Try it
Leaving out the images, transcribe every record below exactly.

(Dataset entries)
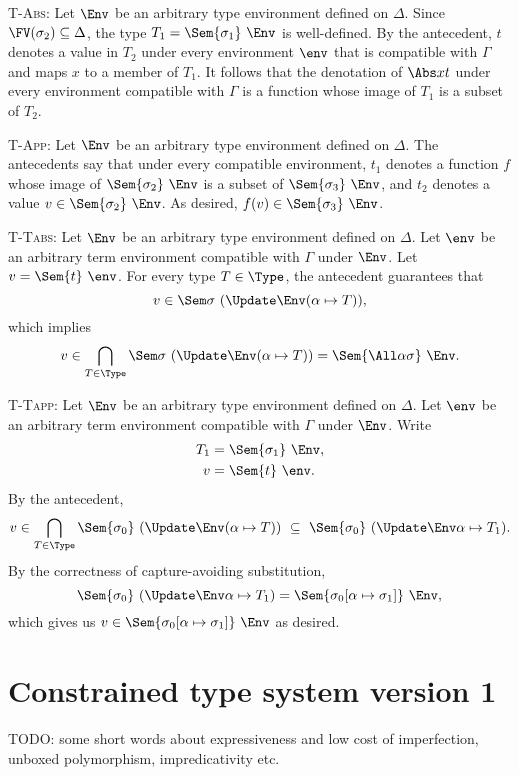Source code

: \documentclass{amsart}
\begin{document}
\textsc{T-Abs}: Let $\Env$ be an arbitrary type environment
defined on $\Delta$. Since $\FV(\sigma_2)\subseteq\Delta$, the
type $T_1=\Sem{\sigma_1}~\Env$ is well-defined. By the
antecedent, $t$ denotes a value in $T_2$ under every environment
$\env$ that is compatible with $\Gamma$ and maps $x$ to a member
of $T_1$. It follows that the denotation of $\Abs xt$ under every
environment compatible with $\Gamma$ is a function whose image of
$T_1$ is a subset of $T_2$.

\textsc{T-App}: Let $\Env$ be an arbitrary type environment
defined on $\Delta$. The antecedents say that under every
compatible environment, $t_1$ denotes a function $f$ whose image
of $\Sem{\sigma_2}~\Env$ is a subset of $\Sem{\sigma_3}~\Env$,
and $t_2$ denotes a value $v\in\Sem{\sigma_2}~\Env$. As desired,
$f(v)\in\Sem{\sigma_3}~\Env$.

\textsc{T-Tabs}: Let $\Env$ be an arbitrary type environment
defined on $\Delta$. Let $\env$ be an arbitrary term environment
compatible with $\Gamma$ under $\Env$. Let $v=\Sem{t}~\env$.
For every type $T\in\Type$, the antecedent guarantees that
\[
v\in\Sem\sigma~(\Update\Env(\alpha\mapsto T)),
\]
which implies
\[
v\in\bigcap_{T\in\Type}\Sem\sigma~(\Update\Env(\alpha\mapsto T))
=\Sem{\All\alpha\sigma}~\Env.
\]

\textsc{T-Tapp}: Let $\Env$ be an arbitrary type environment
defined on $\Delta$. Let $\env$ be an arbitrary term environment
compatible with $\Gamma$ under $\Env$. Write
\begin{align*}
T_1&=\Sem{\sigma_1}~\Env,\\
v&=\Sem{t}~\env.
\end{align*}
By the antecedent,
\[
v\in
\bigcap_{T\in\Type}\Sem{\sigma_0}~(\Update\Env(\alpha\mapsto T))
\ \subseteq\ \Sem{\sigma_0}~(\Update\Env\alpha\mapsto T_1).
\]
By the correctness of capture-avoiding substitution,
\[
\Sem{\sigma_0}~(\Update\Env\alpha\mapsto T_1)
=
\Sem{\sigma_0[\alpha\mapsto\sigma_1]}~\Env,
\]
which gives us $v\in\Sem{\sigma_0[\alpha\mapsto\sigma_1]}~\Env$
as desired.


\section{Constrained type system version 1}

TODO: some short words about expressiveness and low cost of
imperfection, unboxed polymorphism, impredicativity etc.

\end{document}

Solved exercise
Source code

: \documentclass{amsart}
\begin{document}
\textsc{T-Abs}: Let $\Env$ be an arbitrary type environment
defined on $\Delta$. Since $\FV(\sigma_2)\subseteq\Delta$, the
type $T_1=\Sem{\sigma_1}~\Env$ is well-defined. By the
antecedent, $t$ denotes a value in $T_2$ under every environment
$\env$ that is compatible with $\Gamma$ and maps $x$ to a member
of $T_1$. It follows that the denotation of $\Abs xt$ under every
environment compatible with $\Gamma$ is a function whose image of
$T_1$ is a subset of $T_2$.

\textsc{T-App}: Let $\Env$ be an arbitrary type environment
defined on $\Delta$. The antecedents say that under every
compatible environment, $t_1$ denotes a function $f$ whose image
of $\Sem{\sigma_2}~\Env$ is a subset of $\Sem{\sigma_3}~\Env$,
and $t_2$ denotes a value $v\in\Sem{\sigma_2}~\Env$. As desired,
$f(v)\in\Sem{\sigma_3}~\Env$.

\textsc{T-Tabs}: Let $\Env$ be an arbitrary type environment
defined on $\Delta$. Let $\env$ be an arbitrary term environment
compatible with $\Gamma$ under $\Env$. Let $v=\Sem{t}~\env$.
For every type $T\in\Type$, the antecedent guarantees that
\[
v\in\Sem\sigma~(\Update\Env(\alpha\mapsto T)),
\]
which implies
\[
v\in\bigcap_{T\in\Type}\Sem\sigma~(\Update\Env(\alpha\mapsto T))
=\Sem{\All\alpha\sigma}~\Env.
\]

\textsc{T-Tapp}: Let $\Env$ be an arbitrary type environment
defined on $\Delta$. Let $\env$ be an arbitrary term environment
compatible with $\Gamma$ under $\Env$. Write
\begin{align*}
T_1&=\Sem{\sigma_1}~\Env,\\
v&=\Sem{t}~\env.
\end{align*}
By the antecedent,
\[
v\in
\bigcap_{T\in\Type}\Sem{\sigma_0}~(\Update\Env(\alpha\mapsto T))
\ \subseteq\ \Sem{\sigma_0}~(\Update\Env\alpha\mapsto T_1).
\]
By the correctness of capture-avoiding substitution,
\[
\Sem{\sigma_0}~(\Update\Env\alpha\mapsto T_1)
=
\Sem{\sigma_0[\alpha\mapsto\sigma_1]}~\Env,
\]
which gives us $v\in\Sem{\sigma_0[\alpha\mapsto\sigma_1]}~\Env$
as desired.


\section{Constrained type system version 1}

TODO: some short words about expressiveness and low cost of
imperfection, unboxed polymorphism, impredicativity etc.

\end{document}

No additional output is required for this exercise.